> _WORK ORDER_
Two lines below mark the span: the one containing "domain if and" and the one containing "R\) an ideal.". Set down both, plus every line between, exactly as they stand, and nothing else.

> _DATASET EXTRACT_

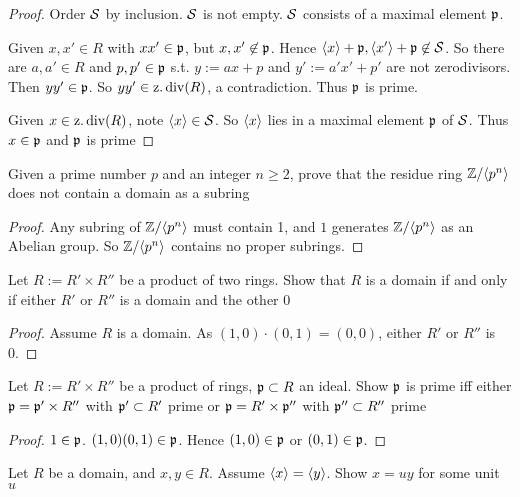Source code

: \documentclass[11pt]{article}
\begin{document}
\begin{proof}
Order \(\mathcal{S}\) by inclusion. \(\mathcal{S}\) is not empty. \(\mathcal{S}\) consists of a
maximal element \(\mathfrak{p}\).

Given \(x,x'\in R\) with \(xx'\in\mathfrak{p}\), but \(x,x'\not\in\mathfrak{p}\). Hence \(\langle
   x\rangle+\mathfrak{p},\langle x'\rangle+\mathfrak{p}\not\in\mathcal{S}\). So there are \(a,a'\in R\) and
\(p,p'\in\mathfrak{p}\)  s.t. \(y:=ax+p\) and \(y':=a'x'+p'\) are not zerodivisors. Then
\(yy'\in\mathfrak{p}\). So \(yy'\in\operatorname{z.div}(R)\), a contradiction. Thus \(\mathfrak{p}\) is prime.

Given \(x\in\operatorname{z.div}(R)\), note \(\langle x\rangle\in\mathcal{S}\). So \(\langle x\rangle\) lies in a
maximal element \(\mathfrak{p}\) of \(\mathcal{S}\). Thus \(x\in\mathfrak{p}\) and \(\mathfrak{p}\) is prime
\end{proof}

\begin{exercise}
\label{2.27}
Given a prime number \(p\) and an integer \(n\ge2\), prove that the residue
ring \(\mathbb{Z}/\langle p^n\rangle\) does not contain a domain as a subring
\end{exercise}

\begin{proof}
Any subring of \(\mathbb{Z}/\langle p^n\rangle\) must contain 1, and \(1\) generates \(\mathbb{Z}/\langle
   p^n\rangle\) as an Abelian group. So \(\mathbb{Z}/\langle p^n\rangle\) contains no proper subrings.
\end{proof}

\begin{exercise}
\label{2.28}
Let \(R:=R'\times R''\) be a product of two rings. Show that \(R\) is a
domain if and only if either \(R'\) or \(R''\) is a domain and the other 0
\end{exercise}

\begin{proof}
Assume \(R\) is a domain. As \((1,0)\cdot(0,1)=(0,0)\), either \(R'\) or
\(R''\) is 0.
\end{proof}

\begin{exercise}
\label{2.29}
Let \(R:=R'\times R''\) be a product of rings, \(\mathfrak{p}\subset R\) an ideal.
Show \(\mathfrak{p}\) is prime iff either \(\mathfrak{p}=\mathfrak{p}'\times R''\) with \(\mathfrak{p}'\subset
   R'\) prime or \(\mathfrak{p}=R'\times\mathfrak{p}''\) with \(\mathfrak{p}''\subset R''\) prime
\end{exercise}

\begin{proof}
\(1\in\mathfrak{p}\). \((1,0)(0,1)\in\mathfrak{p}\). Hence \((1,0)\in\mathfrak{p}\) or \((0,1)\in\mathfrak{p}\).
\end{proof}

\begin{exercise}
\label{2.30}
Let \(R\) be a domain, and \(x,y\in R\). Assume \(\langle x\rangle=\langle y\rangle\). Show
\(x=uy\) for some unit \(u\)
\end{exercise}
\end{document}
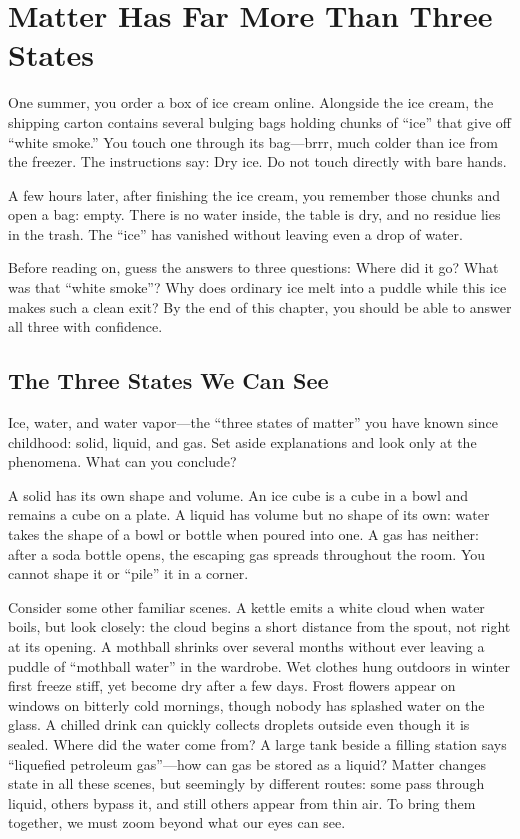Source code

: \chapter{Matter Has Far More Than Three States}

\begin{kaichang}
One summer, you order a box of ice cream online. Alongside the ice cream, the shipping carton contains several bulging bags holding chunks of ``ice'' that give off ``white smoke.'' You touch one through its bag---brrr, much colder than ice from the freezer. The instructions say: Dry ice. Do not touch directly with bare hands.

A few hours later, after finishing the ice cream, you remember those chunks and open a bag: empty. There is no water inside, the table is dry, and no residue lies in the trash. The ``ice'' has vanished without leaving even a drop of water.

Before reading on, guess the answers to three questions: Where did it go? What was that ``white smoke''? Why does ordinary ice melt into a puddle while this ice makes such a clean exit? By the end of this chapter, you should be able to answer all three with confidence.
\end{kaichang}

\section{The Three States We Can See}

Ice, water, and water vapor---the ``three states of matter'' you have known since childhood: solid, liquid, and gas. Set aside explanations and look only at the phenomena. What can you conclude?

A solid has its own shape and volume. An ice cube is a cube in a bowl and remains a cube on a plate. A liquid has volume but no shape of its own: water takes the shape of a bowl or bottle when poured into one. A gas has neither: after a soda bottle opens, the escaping gas spreads throughout the room. You cannot shape it or ``pile'' it in a corner.

Consider some other familiar scenes. A kettle emits a white cloud when water boils, but look closely: the cloud begins a short distance from the spout, not right at its opening. A mothball shrinks over several months without ever leaving a puddle of ``mothball water'' in the wardrobe. Wet clothes hung outdoors in winter first freeze stiff, yet become dry after a few days. Frost flowers appear on windows on bitterly cold mornings, though nobody has splashed water on the glass. A chilled drink can quickly collects droplets outside even though it is sealed. Where did the water come from? A large tank beside a filling station says ``liquefied petroleum gas''---how can gas be stored as a liquid? Matter changes state in all these scenes, but seemingly by different routes: some pass through liquid, others bypass it, and still others appear from thin air. To bring them together, we must zoom beyond what our eyes can see.

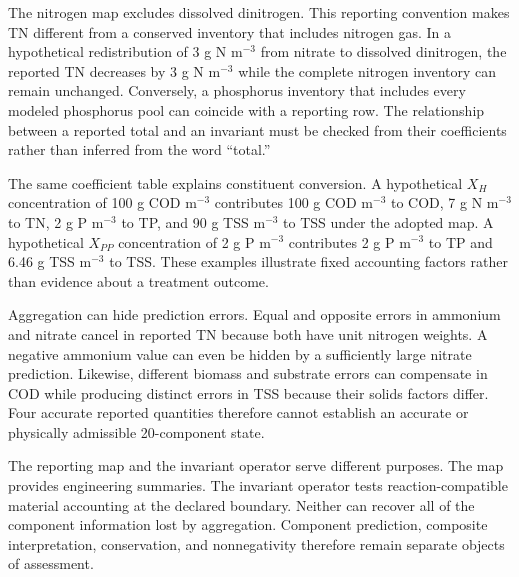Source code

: The nitrogen map excludes dissolved dinitrogen. This reporting convention makes TN different from a conserved inventory that includes nitrogen gas. In a hypothetical redistribution of 3 g N m$^{-3}$ from nitrate to dissolved dinitrogen, the reported TN decreases by 3 g N m$^{-3}$ while the complete nitrogen inventory can remain unchanged. Conversely, a phosphorus inventory that includes every modeled phosphorus pool can coincide with a reporting row. The relationship between a reported total and an invariant must be checked from their coefficients rather than inferred from the word ``total.''

The same coefficient table explains constituent conversion. A hypothetical $X_H$ concentration of 100 g COD m$^{-3}$ contributes 100 g COD m$^{-3}$ to COD, 7 g N m$^{-3}$ to TN, 2 g P m$^{-3}$ to TP, and 90 g TSS m$^{-3}$ to TSS under the adopted map. A hypothetical $X_{PP}$ concentration of 2 g P m$^{-3}$ contributes 2 g P m$^{-3}$ to TP and 6.46 g TSS m$^{-3}$ to TSS. These examples illustrate fixed accounting factors rather than evidence about a treatment outcome.

Aggregation can hide prediction errors. Equal and opposite errors in ammonium and nitrate cancel in reported TN because both have unit nitrogen weights. A negative ammonium value can even be hidden by a sufficiently large nitrate prediction. Likewise, different biomass and substrate errors can compensate in COD while producing distinct errors in TSS because their solids factors differ. Four accurate reported quantities therefore cannot establish an accurate or physically admissible 20-component state.

The reporting map and the invariant operator serve different purposes. The map provides engineering summaries. The invariant operator tests reaction-compatible material accounting at the declared boundary. Neither can recover all of the component information lost by aggregation. Component prediction, composite interpretation, conservation, and nonnegativity therefore remain separate objects of assessment.
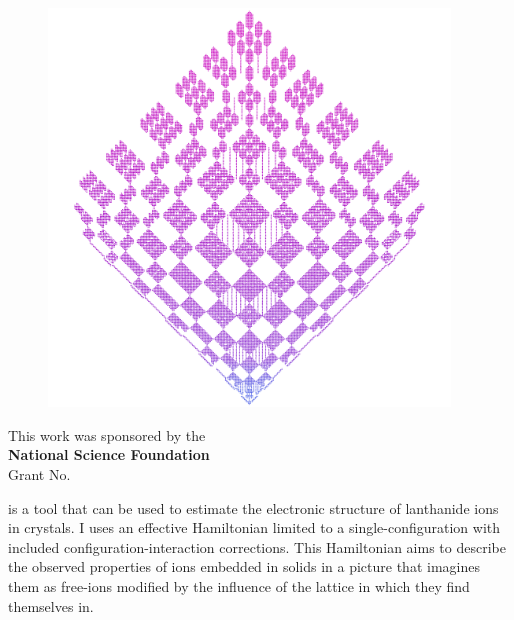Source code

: \documentclass[11pt, twoside,openright]{article}
\begin{document}
\begin{center}
\vspace{-0.27cm}
\begin{figure}[h!]
	\begin{center}
		\includegraphics[width=0.95\textwidth]{nd_code.png}
	\end{center}
\end{figure}
\vspace{-0.7cm}
This work was sponsored by the \\ \textbf{National Science Foundation} \\ Grant No. 
\end{center}


\vspace*{\fill}

\cleardoublepage


\vspace*{\fill}

\qlanth is a tool that can be used to estimate the electronic structure of lanthanide ions in crystals. I uses an effective Hamiltonian limited to a single-configuration with included configuration-interaction corrections. This Hamiltonian aims to describe the observed properties of ions embedded in solids in a picture that imagines them as free-ions modified by the influence of the lattice in which they find themselves in.
\end{document}
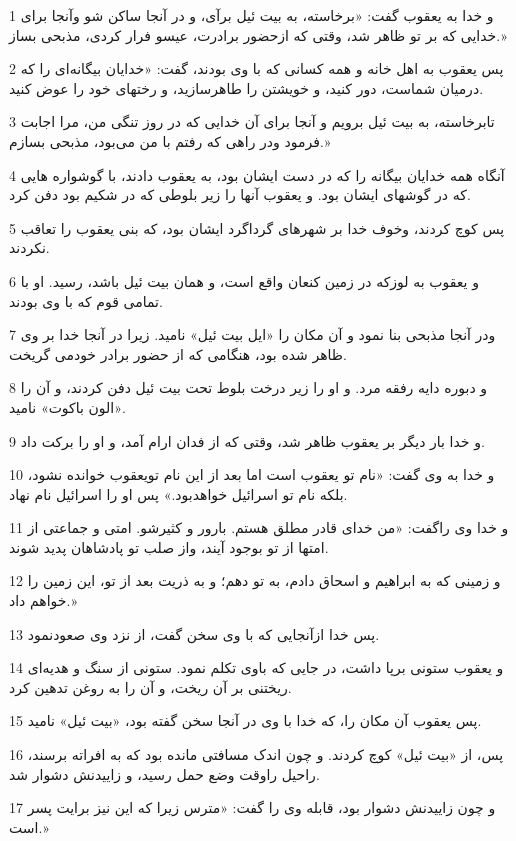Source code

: \par 1 و خدا به یعقوب گفت: «برخاسته، به بیت ئیل برآی، و در آنجا ساکن شو وآنجا برای خدایی که بر تو ظاهر شد، وقتی که ازحضور برادرت، عیسو فرار کردی، مذبحی بساز.»
\par 2 پس یعقوب به اهل خانه و همه کسانی که با وی بودند، گفت: «خدایان بیگانه‌ای را که درمیان شماست، دور کنید، و خویشتن را طاهرسازید، و رختهای خود را عوض کنید.
\par 3 تابرخاسته، به بیت ئیل برویم و آنجا برای آن خدایی که در روز تنگی من، مرا اجابت فرمود ودر راهی که رفتم با من می‌بود، مذبحی بسازم.»
\par 4 آنگاه همه خدایان بیگانه را که در دست ایشان بود، به یعقوب دادند، با گوشواره هایی که در گوشهای ایشان بود. و یعقوب آنها را زیر بلوطی که در شکیم بود دفن کرد.
\par 5 پس کوچ کردند، وخوف خدا بر شهرهای گرداگرد ایشان بود، که بنی یعقوب را تعاقب نکردند.
\par 6 و یعقوب به لوزکه در زمین کنعان واقع است، و همان بیت ئیل باشد، رسید. او با تمامی قوم که با وی بودند.
\par 7 ودر آنجا مذبحی بنا نمود و آن مکان را «ایل بیت ئیل» نامید. زیرا در آنجا خدا بر وی ظاهر شده بود، هنگامی که از حضور برادر خودمی گریخت.
\par 8 و دبوره دایه رفقه مرد. و او را زیر درخت بلوط تحت بیت ئیل دفن کردند، و آن را «الون باکوت» نامید.
\par 9 و خدا بار دیگر بر یعقوب ظاهر شد، وقتی که از فدان ارام آمد، و او را برکت داد.
\par 10 و خدا به وی گفت: «نام تو یعقوب است اما بعد از این نام تویعقوب خوانده نشود، بلکه نام تو اسرائیل خواهدبود.» پس او را اسرائیل نام نهاد.
\par 11 و خدا وی راگفت: «من خدای قادر مطلق هستم. بارور و کثیرشو. امتی و جماعتی از امتها از تو بوجود آیند، واز صلب تو پادشاهان پدید شوند.
\par 12 و زمینی که به ابراهیم و اسحاق دادم، به تو دهم؛ و به ذریت بعد از تو، این زمین را خواهم داد.» 
\par 13 پس خدا ازآنجایی که با وی سخن گفت، از نزد وی صعودنمود.
\par 14 و یعقوب ستونی برپا داشت، در جایی که باوی تکلم نمود. ستونی از سنگ و هدیه‌ای ریختنی بر آن ریخت، و آن را به روغن تدهین کرد.
\par 15 پس یعقوب آن مکان را، که خدا با وی در آنجا سخن گفته بود، «بیت ئیل» نامید.
\par 16 پس، از «بیت ئیل» کوچ کردند. و چون اندک مسافتی مانده بود که به افراته برسند، راحیل راوقت وضع حمل رسید، و زاییدنش دشوار شد.
\par 17 و چون زاییدنش دشوار بود، قابله وی را گفت: «مترس زیرا که این نیز برایت پسر است.»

> _REPLY_
domain if and only if either \(R'\) or \(R''\) is a domain and the other 0
\end{exercise}

\begin{proof}
Assume \(R\) is a domain. As \((1,0)\cdot(0,1)=(0,0)\), either \(R'\) or
\(R''\) is 0.
\end{proof}

\begin{exercise}
\label{2.29}
Let \(R:=R'\times R''\) be a product of rings, \(\mathfrak{p}\subset R\) an ideal.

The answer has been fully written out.